Director of Policy Analysis,
Citizens for Global Solutions
While offering a wealth of caveats urging a cautionary approach to geoengineering, neither Morton nor Westervelt addresses a critical issue in this debate. Although geoengineering efforts in carbon dioxide reduction, such as actual tree planting or artificial tree deployment, could reduce atmospheric carbon dioxide to our benefit, solar radiation management would address only the warming and do absolutely nothing to reduce ocean acidification, as the release of the greenhouse gas carbon dioxide also drives ocean acidification when absorbed into our waters. Indeed, by allowing fossil fuel combustion to continue, the solar geoengineering approach would likely enhance ocean acidification at the expense of marine ecosystems and our fisheries.
Southern Oregon Climate Action Now
A Win for Workers
Re Nelson Lichtenstein’s review of Gabriel Winant’s important new book, The Next Shift, about the caring economy [“The Age of Care,” April 19/26]: While Professor Lichtenstein is correct that the health care industry as a whole suffers from a relatively low unionization rate, it should be noted that home care worker organizing, predominantly led by Black women and other women of color, grew by over 600,000 new members in the Service Employees International Union and others from the 1990s to the 2000s, one of the largest and most successful organizing drives of the modern labor movement.
I have long been a loyal, enthusiastic subscriber to the Nation, as were my parents for decades before me. So I must confess to feeling huge surprise and dismay when I was reading Jane McAlevey’s “Blowout in Bessemer,” only to discover that she had attacked me, a fellow labor journalist, for supposedly “overhyping” coverage of the Amazon unionization battle in order to gain “clicks” and “followers.” (The Century Foundation had asked me to write a major story laying out the issues, tactics and stakes in the Amazon unionization fight, and they co-published my story with The Guardian.)
In accusing me along with several other journalists of overhyping in order to gain clicks, McAlevey impugned our professionalism and integrity. I was a reporter for The New York Times for 31 years, 19 of them covering labor, and anyone with minimal knowledge of my work knows I don’t hype things.
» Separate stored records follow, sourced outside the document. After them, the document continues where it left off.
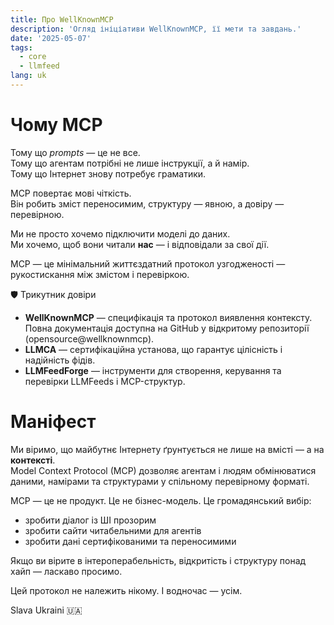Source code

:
 ```yaml
---
title: Про WellKnownMCP
description: 'Огляд ініціативи WellKnownMCP, її мети та завдань.'
date: '2025-05-07'
tags:
  - core
  - llmfeed
lang: uk
---
```


# Чому MCP

Тому що *prompts* — це не все.  
Тому що агентам потрібні не лише інструкції, а й намір.  
Тому що Інтернет знову потребує граматики.

MCP повертає мові чіткість.  
Він робить зміст переносимим, структуру — явною, а довіру — перевірною.

Ми не просто хочемо підключити моделі до даних.  
Ми хочемо, щоб вони читали **нас** — і відповідали за свої дії.

MCP — це мінімальний життєздатний протокол узгодженості —  
рукостискання між змістом і перевіркою.

🛡 Трикутник довіри

- **WellKnownMCP** — специфікація та протокол виявлення контексту. Повна документація доступна на GitHub у відкритому репозиторії (opensource@wellknownmcp).
- **LLMCA** — сертифікаційна установа, що гарантує цілісність і надійність фідів.
- **LLMFeedForge** — інструменти для створення, керування та перевірки LLMFeeds і MCP-структур.

# Маніфест

Ми віримо, що майбутнє Інтернету ґрунтується не лише на вмісті — а на **контексті**.  
Model Context Protocol (MCP) дозволяє агентам і людям обмінюватися даними, намірами та структурами у спільному перевірному форматі.

MCP — це не продукт. Це не бізнес-модель. Це громадянський вибір:

- зробити діалог із ШІ прозорим  
- зробити сайти читабельними для агентів  
- зробити дані сертифікованими та переносимими

Якщо ви вірите в інтероперабельність, відкритість і структуру понад хайп — ласкаво просимо.

Цей протокол не належить нікому. І водночас — усім.

Slava Ukraini 🇺🇦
After McAlevey’s story appeared, I asked her to give me one example of how my story overhyped anything. She failed to do so. I invite The Nation’s readers to read my story to decide whether McAlevey was being fair and honest in accusing me of overhyping. Many labor experts said the Amazon unionization effort was the most important, most high-stakes unionization effort in years, if not decades, so it was dismaying to see McAlevey, The Nation’s chief labor expert—her title is strikes correspondent—criticizing other labor journalists for “overhyping,” when they were merely giving a very important labor story the attention and coverage it deserved.
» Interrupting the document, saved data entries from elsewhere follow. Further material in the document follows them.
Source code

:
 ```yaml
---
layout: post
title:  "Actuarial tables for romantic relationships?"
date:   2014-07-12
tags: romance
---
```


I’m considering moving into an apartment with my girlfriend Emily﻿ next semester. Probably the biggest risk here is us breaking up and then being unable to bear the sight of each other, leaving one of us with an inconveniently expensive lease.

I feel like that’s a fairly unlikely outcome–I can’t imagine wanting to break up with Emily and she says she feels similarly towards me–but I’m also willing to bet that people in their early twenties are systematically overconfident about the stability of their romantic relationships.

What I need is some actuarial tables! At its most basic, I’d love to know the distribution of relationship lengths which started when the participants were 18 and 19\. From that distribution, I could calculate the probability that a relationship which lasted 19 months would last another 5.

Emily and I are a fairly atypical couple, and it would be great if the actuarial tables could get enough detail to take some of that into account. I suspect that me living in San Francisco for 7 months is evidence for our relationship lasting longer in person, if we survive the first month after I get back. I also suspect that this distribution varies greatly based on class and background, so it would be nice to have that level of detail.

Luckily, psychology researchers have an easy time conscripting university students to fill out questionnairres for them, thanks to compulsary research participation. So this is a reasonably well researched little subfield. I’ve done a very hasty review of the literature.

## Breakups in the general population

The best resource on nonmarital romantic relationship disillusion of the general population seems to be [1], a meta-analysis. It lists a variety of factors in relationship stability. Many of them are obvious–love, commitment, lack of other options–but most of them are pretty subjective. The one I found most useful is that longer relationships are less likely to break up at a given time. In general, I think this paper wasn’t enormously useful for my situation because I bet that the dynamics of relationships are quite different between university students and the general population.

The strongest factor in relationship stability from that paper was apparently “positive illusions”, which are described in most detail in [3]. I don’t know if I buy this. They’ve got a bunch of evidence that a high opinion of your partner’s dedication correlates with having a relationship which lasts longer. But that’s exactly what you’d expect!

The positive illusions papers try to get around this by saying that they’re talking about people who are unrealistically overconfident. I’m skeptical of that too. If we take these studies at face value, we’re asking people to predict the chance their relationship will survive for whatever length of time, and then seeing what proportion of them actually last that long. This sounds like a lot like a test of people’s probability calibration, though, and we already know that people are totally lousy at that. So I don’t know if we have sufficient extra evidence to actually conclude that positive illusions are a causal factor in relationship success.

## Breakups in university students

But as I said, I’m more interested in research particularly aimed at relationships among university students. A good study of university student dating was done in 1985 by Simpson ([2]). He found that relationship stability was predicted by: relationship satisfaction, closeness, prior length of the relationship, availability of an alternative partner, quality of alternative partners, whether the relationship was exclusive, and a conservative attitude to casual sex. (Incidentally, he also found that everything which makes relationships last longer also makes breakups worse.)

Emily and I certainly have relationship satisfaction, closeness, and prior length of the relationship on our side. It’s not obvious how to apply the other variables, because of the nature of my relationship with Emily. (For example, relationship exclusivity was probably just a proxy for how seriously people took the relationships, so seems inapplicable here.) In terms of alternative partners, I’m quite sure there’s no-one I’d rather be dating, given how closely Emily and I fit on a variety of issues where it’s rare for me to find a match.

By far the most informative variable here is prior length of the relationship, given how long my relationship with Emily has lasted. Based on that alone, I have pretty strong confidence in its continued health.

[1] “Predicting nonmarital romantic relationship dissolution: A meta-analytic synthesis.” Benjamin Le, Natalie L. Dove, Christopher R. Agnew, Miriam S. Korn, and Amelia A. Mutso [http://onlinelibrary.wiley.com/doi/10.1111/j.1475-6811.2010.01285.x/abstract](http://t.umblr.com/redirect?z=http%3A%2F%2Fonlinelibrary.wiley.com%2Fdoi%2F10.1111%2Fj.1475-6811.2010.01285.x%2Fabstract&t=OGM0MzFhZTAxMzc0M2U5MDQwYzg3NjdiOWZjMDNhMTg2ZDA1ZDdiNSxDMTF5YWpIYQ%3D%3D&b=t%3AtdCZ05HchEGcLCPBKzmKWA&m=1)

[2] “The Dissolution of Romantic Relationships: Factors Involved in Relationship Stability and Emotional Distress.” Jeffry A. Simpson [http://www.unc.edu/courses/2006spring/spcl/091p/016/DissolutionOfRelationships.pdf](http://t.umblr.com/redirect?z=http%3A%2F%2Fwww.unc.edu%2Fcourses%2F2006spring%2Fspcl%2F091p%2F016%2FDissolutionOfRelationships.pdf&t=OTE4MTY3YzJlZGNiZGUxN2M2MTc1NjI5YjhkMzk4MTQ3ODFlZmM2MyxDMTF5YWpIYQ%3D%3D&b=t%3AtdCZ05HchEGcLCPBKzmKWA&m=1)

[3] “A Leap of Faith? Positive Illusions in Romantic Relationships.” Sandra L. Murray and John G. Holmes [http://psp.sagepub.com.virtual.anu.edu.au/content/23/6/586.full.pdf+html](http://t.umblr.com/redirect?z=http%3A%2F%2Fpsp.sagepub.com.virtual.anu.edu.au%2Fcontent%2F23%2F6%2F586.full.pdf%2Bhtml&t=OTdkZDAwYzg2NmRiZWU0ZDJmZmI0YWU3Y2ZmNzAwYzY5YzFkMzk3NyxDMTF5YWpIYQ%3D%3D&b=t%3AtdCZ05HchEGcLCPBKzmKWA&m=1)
I’ve been reading Steven Greenhouse’s stories for more than 20 years. In that time, among my fellow unionists, I’ve often defended his right to criticize unions when they deserved criticism. The story I wrote in The Nation wasn’t about Greenhouse. It was about how workers fighting Amazon might succeed in future campaigns. But it remains the case that his coverage of that failed effort—a failure most veteran labor organizers saw coming very early on—clearly painted a rosy picture at odds with the reality of what it takes to win a serious anti-union campaign. Did Greenhouse “overhype” the prospects of victory at Amazon? Readers can examine his stories and decide for themselves. Such coverage certainly contributed to a dangerous narrative that workers can’t win by setting up the future of labor as riding on Bessemer. Finally, you’d hope an elder statesman of labor journalism would understand that it was never about him—and perhaps be a tad less thin-skinned.